INFORMATION GIVEN ::
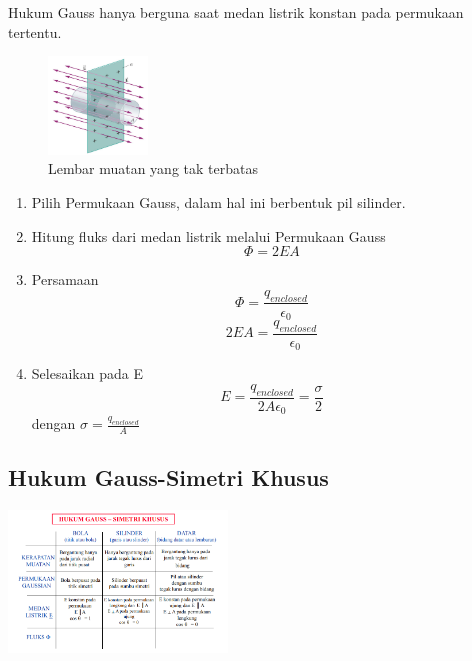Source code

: \documentclass[twocolumn, 11pt]{article}%
\begin{document}
    Hukum Gauss hanya berguna saat medan listrik konstan pada permukaan tertentu.

    \begin{figure}[h!]
        \centering
        \includegraphics[width=100px]{11.png}\\
        Lembar muatan yang tak terbatas
    \end{figure}

    \begin{enumerate}
        \item Pilih Permukaan Gauss, dalam hal ini berbentuk pil silinder.
        \item Hitung fluks dari medan listrik melalui Permukaan Gauss
            \[ \Phi = 2EA \]
        \item Persamaan
            \[ \Phi = \frac{q_{enclosed}}{\epsilon_0} \]
            \[ 2EA=\frac{q_{enclosed}}{\epsilon_0} \]
        \item Selesaikan pada E
            \[ E=\frac{q_{enclosed}}{2A\epsilon_0}=\frac{\sigma}{2} \]
            dengan $\displaystyle\sigma=\frac{q_{enclosed}}{A}$
    \end{enumerate}

    \subsection{Hukum Gauss-Simetri Khusus}%
    \begin{center}
        \includegraphics[width=220px]{12.png}
    \end{center}
\end{document}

EXERCISE BRIEF :: Select all lines with the word "sigma" from the entries above.

ANSWER SPACE ::
            \[ E=\frac{q_{enclosed}}{2A\epsilon_0}=\frac{\sigma}{2} \]
            dengan $\displaystyle\sigma=\frac{q_{enclosed}}{A}$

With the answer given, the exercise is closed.